*What the exercise asks*. Take every line from the records below that includes the word "pict".

*Supplied material*.
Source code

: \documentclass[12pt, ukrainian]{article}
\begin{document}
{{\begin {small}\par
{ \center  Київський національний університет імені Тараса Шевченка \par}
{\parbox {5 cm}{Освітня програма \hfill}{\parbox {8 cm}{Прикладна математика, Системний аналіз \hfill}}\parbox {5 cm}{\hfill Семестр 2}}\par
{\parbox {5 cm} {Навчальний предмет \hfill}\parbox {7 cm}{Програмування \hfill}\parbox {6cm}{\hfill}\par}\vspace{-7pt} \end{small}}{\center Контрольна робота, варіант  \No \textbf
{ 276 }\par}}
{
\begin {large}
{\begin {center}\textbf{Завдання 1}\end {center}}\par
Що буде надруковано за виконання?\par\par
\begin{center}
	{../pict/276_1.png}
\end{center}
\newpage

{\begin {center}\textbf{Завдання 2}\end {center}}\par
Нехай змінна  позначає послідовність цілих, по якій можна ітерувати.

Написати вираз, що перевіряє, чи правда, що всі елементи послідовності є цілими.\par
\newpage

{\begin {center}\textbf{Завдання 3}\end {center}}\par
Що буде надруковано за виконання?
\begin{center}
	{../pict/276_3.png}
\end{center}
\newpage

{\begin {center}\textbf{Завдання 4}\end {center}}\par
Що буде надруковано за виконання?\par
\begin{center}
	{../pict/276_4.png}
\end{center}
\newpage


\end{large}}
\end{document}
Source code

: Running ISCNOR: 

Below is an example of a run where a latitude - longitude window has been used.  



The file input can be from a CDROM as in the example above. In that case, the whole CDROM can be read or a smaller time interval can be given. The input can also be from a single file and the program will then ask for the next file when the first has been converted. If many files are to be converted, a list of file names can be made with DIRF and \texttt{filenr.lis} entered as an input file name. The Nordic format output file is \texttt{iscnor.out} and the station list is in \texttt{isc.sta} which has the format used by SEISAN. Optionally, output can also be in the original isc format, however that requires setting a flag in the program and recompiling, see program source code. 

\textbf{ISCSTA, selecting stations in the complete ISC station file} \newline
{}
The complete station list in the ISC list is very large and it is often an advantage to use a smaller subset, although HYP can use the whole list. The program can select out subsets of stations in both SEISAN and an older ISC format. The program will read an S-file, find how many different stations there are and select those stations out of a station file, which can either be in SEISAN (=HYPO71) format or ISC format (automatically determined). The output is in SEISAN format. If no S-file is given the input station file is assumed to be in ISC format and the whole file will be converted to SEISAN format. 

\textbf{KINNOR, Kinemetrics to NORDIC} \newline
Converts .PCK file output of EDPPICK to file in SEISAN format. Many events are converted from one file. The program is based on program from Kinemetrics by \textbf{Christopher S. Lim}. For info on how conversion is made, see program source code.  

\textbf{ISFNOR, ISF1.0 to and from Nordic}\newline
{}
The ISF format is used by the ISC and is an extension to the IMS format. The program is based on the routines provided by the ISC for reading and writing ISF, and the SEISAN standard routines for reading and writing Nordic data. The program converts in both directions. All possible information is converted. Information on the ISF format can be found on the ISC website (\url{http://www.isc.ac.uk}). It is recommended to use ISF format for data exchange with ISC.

*Answer space*.
	{../pict/276_1.png}
	{../pict/276_3.png}
	{../pict/276_4.png}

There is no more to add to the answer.